EXERCISE AIM:
Gather each line of the entries below that includes "Definition".

(Saved data entries)
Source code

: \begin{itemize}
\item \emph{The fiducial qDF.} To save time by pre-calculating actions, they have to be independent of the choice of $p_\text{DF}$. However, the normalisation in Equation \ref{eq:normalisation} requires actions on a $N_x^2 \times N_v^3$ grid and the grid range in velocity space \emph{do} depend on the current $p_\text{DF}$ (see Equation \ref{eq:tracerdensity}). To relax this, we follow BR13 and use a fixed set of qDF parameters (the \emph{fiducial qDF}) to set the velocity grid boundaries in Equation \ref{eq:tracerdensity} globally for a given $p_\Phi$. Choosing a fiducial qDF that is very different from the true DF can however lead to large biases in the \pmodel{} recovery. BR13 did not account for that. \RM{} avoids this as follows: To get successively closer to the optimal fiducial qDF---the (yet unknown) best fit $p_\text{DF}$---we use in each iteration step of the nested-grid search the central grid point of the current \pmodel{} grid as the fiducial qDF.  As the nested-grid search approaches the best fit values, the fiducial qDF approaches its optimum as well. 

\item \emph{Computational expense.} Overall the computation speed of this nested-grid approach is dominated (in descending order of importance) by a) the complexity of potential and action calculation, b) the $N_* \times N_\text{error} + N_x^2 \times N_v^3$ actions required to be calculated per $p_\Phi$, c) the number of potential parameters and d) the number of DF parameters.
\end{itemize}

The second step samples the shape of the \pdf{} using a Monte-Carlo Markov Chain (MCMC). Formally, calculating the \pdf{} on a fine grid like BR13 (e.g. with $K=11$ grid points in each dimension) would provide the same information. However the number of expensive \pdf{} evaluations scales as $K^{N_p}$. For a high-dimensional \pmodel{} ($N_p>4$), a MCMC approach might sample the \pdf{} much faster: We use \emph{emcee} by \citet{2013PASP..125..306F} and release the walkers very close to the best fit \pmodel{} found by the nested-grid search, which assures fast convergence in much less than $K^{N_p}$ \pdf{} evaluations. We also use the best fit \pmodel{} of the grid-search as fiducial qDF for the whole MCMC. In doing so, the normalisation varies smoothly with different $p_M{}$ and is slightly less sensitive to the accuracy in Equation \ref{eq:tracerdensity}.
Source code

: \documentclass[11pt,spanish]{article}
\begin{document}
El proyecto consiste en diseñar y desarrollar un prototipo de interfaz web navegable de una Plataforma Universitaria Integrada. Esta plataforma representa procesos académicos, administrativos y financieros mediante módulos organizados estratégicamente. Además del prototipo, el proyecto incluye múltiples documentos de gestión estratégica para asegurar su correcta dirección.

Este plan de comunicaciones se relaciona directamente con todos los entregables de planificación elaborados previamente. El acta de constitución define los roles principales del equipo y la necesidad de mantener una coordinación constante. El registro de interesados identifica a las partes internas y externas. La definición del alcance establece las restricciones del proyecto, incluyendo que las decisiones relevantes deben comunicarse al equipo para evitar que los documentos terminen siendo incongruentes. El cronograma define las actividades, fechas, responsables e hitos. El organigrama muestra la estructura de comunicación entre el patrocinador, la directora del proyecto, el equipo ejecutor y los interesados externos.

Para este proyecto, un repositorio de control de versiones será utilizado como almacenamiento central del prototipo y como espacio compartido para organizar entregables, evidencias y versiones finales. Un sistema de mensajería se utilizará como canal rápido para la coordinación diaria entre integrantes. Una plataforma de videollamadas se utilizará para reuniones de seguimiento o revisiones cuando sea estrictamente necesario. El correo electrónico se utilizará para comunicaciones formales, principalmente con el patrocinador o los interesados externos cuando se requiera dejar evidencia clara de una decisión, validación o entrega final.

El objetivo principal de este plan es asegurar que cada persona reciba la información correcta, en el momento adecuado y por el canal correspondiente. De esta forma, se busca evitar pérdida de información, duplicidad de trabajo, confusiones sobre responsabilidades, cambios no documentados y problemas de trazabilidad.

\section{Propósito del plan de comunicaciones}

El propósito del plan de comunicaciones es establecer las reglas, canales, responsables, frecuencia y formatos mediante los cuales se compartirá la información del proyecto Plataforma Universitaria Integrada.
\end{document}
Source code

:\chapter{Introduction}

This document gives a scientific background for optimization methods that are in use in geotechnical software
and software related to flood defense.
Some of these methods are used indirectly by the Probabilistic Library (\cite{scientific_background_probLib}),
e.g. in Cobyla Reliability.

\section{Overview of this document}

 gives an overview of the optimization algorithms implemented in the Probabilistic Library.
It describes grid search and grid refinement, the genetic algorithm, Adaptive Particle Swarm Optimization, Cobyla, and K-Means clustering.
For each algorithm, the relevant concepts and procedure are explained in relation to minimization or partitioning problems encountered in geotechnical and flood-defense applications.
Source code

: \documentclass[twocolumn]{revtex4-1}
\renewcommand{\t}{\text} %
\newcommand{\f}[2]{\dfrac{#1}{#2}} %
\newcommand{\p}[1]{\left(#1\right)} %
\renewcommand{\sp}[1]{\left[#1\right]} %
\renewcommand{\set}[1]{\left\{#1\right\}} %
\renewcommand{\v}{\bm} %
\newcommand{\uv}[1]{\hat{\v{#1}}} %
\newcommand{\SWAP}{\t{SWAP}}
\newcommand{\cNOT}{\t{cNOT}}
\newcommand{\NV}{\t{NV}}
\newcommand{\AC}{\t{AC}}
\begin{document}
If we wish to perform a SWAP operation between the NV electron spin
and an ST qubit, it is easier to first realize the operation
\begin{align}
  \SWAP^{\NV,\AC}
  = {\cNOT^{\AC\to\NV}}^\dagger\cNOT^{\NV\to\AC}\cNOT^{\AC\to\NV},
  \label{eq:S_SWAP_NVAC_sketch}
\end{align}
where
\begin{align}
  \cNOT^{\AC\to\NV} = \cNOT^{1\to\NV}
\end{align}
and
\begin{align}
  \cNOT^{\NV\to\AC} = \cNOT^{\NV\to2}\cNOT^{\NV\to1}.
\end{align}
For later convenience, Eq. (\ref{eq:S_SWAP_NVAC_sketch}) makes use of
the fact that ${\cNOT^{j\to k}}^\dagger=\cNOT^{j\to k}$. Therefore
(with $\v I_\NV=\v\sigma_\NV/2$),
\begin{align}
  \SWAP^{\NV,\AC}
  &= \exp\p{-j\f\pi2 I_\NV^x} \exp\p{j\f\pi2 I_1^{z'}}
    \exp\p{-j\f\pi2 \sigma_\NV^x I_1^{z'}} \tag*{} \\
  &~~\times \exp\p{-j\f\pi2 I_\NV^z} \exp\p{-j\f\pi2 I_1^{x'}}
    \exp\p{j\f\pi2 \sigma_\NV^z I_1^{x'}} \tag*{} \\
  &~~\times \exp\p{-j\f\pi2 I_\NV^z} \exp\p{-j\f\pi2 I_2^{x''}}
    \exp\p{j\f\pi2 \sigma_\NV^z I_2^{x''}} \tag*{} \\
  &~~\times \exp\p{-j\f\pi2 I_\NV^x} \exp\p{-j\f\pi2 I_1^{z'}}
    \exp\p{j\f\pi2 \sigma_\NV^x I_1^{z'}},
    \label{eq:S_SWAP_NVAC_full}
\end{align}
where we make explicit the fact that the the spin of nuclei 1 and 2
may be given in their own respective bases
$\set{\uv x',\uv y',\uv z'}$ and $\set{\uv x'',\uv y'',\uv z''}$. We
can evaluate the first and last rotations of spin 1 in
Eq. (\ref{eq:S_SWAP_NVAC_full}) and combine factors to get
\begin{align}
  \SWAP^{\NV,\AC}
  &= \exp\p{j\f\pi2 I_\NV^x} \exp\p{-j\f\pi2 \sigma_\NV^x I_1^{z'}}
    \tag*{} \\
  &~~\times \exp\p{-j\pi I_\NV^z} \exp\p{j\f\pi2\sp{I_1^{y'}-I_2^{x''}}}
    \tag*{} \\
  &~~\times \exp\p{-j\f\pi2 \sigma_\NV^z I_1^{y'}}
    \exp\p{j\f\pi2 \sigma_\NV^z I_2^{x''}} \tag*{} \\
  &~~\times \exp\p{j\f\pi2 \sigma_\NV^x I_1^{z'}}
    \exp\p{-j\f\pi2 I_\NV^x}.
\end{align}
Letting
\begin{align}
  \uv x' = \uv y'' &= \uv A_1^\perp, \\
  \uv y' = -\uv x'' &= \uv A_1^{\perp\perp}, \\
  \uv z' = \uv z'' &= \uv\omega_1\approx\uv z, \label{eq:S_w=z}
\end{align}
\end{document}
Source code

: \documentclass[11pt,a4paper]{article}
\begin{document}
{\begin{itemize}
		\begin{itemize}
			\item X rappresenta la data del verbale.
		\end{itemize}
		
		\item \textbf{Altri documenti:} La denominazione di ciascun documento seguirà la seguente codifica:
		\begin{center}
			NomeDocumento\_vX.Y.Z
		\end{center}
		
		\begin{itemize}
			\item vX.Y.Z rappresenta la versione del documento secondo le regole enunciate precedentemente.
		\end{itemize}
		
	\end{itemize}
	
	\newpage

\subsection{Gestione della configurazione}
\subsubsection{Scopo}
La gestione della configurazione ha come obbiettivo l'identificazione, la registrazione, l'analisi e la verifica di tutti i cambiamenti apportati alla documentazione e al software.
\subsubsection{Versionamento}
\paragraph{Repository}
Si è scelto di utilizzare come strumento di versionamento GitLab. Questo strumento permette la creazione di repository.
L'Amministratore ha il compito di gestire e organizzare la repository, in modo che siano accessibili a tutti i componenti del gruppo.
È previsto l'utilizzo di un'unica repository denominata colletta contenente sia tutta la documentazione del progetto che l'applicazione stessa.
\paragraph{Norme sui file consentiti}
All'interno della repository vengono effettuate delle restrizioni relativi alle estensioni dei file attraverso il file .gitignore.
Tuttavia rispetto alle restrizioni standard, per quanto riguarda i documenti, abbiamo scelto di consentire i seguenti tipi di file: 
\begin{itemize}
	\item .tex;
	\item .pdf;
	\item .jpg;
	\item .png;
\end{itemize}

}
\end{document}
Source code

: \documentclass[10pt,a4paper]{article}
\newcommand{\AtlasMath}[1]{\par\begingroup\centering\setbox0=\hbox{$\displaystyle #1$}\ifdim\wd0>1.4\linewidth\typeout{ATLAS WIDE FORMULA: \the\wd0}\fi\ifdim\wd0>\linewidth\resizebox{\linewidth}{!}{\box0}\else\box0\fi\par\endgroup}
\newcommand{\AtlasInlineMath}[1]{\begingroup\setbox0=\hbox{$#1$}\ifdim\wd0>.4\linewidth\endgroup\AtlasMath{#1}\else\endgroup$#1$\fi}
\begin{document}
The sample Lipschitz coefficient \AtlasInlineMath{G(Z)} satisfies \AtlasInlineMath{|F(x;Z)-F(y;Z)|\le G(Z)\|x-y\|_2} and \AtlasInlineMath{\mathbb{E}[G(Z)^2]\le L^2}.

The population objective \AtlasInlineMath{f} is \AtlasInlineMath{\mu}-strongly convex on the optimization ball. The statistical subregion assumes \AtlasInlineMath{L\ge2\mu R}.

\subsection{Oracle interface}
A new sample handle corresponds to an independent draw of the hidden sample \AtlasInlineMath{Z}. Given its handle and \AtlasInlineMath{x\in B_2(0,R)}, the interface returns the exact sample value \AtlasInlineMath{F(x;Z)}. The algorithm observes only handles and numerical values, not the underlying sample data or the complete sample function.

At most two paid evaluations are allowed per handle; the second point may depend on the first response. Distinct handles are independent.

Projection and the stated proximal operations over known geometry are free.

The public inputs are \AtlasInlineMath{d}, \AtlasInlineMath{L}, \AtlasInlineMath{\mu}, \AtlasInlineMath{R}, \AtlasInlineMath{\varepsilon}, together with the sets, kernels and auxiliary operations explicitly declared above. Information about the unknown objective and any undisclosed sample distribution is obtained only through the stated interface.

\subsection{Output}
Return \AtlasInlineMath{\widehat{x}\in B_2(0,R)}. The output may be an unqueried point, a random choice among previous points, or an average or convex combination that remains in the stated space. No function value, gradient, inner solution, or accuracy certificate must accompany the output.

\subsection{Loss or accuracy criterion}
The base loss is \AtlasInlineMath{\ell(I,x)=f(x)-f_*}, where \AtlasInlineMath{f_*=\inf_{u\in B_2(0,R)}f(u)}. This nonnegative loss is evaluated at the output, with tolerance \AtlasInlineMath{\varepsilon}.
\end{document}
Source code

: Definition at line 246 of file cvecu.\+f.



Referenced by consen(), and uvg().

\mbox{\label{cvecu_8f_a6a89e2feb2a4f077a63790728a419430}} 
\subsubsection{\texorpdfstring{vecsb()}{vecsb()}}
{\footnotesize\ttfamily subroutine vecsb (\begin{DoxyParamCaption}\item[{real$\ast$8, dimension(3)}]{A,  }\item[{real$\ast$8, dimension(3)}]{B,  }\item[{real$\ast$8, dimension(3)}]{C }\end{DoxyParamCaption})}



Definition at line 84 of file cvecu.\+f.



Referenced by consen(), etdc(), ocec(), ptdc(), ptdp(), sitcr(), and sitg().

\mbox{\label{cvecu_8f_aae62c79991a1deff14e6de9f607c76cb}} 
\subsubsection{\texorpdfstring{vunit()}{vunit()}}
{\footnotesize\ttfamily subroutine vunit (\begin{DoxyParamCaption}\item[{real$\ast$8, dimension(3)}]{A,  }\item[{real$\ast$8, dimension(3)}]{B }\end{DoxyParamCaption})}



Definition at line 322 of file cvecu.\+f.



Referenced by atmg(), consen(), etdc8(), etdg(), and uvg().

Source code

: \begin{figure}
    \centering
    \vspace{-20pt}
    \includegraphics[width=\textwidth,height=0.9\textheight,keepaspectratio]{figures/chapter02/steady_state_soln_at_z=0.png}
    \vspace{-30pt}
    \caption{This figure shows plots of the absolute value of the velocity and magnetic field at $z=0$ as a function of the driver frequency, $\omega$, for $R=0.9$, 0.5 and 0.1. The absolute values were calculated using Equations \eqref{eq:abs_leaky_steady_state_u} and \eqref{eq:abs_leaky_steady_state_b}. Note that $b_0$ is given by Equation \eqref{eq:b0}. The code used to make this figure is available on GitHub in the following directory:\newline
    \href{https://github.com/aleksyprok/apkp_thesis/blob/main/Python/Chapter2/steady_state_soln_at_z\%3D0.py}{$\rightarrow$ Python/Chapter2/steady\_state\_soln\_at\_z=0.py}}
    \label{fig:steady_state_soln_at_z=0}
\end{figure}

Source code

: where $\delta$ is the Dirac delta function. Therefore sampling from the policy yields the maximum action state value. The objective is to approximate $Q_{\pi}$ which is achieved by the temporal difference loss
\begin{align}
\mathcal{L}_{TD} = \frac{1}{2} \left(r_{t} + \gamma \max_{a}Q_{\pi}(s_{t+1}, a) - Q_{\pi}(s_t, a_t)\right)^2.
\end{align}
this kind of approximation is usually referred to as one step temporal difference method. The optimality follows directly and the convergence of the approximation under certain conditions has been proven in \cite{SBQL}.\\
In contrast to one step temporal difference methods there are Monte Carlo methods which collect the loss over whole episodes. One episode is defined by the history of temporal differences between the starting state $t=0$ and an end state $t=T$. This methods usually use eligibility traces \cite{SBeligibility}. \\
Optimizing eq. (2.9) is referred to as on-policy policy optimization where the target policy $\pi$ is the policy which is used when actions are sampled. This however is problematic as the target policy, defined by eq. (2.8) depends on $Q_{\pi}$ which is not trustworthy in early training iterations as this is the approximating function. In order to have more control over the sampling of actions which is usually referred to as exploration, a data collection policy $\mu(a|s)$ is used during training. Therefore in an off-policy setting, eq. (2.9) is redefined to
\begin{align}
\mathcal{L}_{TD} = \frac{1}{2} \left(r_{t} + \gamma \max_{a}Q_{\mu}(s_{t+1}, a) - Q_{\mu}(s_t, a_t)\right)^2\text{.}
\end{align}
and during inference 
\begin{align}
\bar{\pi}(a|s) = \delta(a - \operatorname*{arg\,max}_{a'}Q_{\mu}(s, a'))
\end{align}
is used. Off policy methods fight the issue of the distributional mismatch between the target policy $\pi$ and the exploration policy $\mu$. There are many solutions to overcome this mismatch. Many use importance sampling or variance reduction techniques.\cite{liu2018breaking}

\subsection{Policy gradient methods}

RESPONSE TO THIS EXERCISE:
: Definition at line 246 of file cvecu.\+f.
Definition at line 84 of file cvecu.\+f.
Definition at line 322 of file cvecu.\+f.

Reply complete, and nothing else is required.